I remember back at the Academy the day she disappeared without a trace, or even a goodbye. I had been at my internship and never did attend her disciplinary hearing, upon which she was pronounced guilty and promptly asked to vacate her dormitory.
“We saw her crying hysterically as her parents dragged her away,” the witnesses later told me in hushed, ecstatic whispers. They almost felt sorry for the wretched imp-like creature that they had so despised when she had attended the school. Now that she was gone for good, they had afforded her with that wonderful, legendary status granted to only the school’s most notorious inmates.
That beautiful fairylike drug addict. I see her now trapped in the attic of my mind’s eye, pacing through the windowless rooms of my consciousness; animalistic, clawing to get out, screeching the discordant laughter of IT, whatever It was. For all the world to know what lurks inside this gated estate of restraint and respectability, I couldn’t bear it – Free her, a voice deep inside tells me, free her and destroy everything.
I firmly hold that my dear friend was never meant for this world or its institutions, and her departure from the earthly world was inevitable. There was nothing any of us could have done. She was not meant for the Academy, nor University, nor an office, nor even a rehabilitation center or hospital. No prison dressed up like Bluebeard’s castle.
Nowadays I envision her wandering dream-like through English moors under a wide-open sky dark blue as twilight, or perched serenely as a siren on a half-submerged shipwreck with clouds low and livid under a roiling sea.
Never a corpse with singed hair and slit wrists.

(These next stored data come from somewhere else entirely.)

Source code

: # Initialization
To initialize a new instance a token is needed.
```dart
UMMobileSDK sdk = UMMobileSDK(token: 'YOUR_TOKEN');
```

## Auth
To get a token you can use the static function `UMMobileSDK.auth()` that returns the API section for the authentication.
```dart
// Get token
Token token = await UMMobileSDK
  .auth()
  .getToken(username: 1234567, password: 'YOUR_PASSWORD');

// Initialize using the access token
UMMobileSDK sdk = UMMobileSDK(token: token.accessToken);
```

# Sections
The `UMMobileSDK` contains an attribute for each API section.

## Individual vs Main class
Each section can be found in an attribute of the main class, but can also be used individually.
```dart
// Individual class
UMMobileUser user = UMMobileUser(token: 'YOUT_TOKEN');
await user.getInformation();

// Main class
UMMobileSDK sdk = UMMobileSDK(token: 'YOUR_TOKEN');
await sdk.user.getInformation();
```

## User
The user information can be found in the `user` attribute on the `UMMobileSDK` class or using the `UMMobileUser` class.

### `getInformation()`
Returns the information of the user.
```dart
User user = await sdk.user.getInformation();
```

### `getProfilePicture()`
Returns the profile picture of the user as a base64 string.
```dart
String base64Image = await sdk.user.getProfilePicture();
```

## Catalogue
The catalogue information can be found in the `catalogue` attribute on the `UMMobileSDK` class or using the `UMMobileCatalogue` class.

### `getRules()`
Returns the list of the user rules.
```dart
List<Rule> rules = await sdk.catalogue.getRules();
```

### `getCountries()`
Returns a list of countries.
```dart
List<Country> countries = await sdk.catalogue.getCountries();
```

Her words echo faintly in my head as I am now held, paralyzed in my dressing gown, by the gaze of those haunted emerald eyes at the foot of my bed. She does not speak, but her meaning claws into my thoughts: Let’s burn everything, you and I. It’s the only way to start over. Watch this place burn and our mad, broken dreams die within it.
Tempting, but by this point I have regained control of my limbs. Trembling and shaken, I switch on the light, and there is nothing more there but the faint scent of jasmine and hash.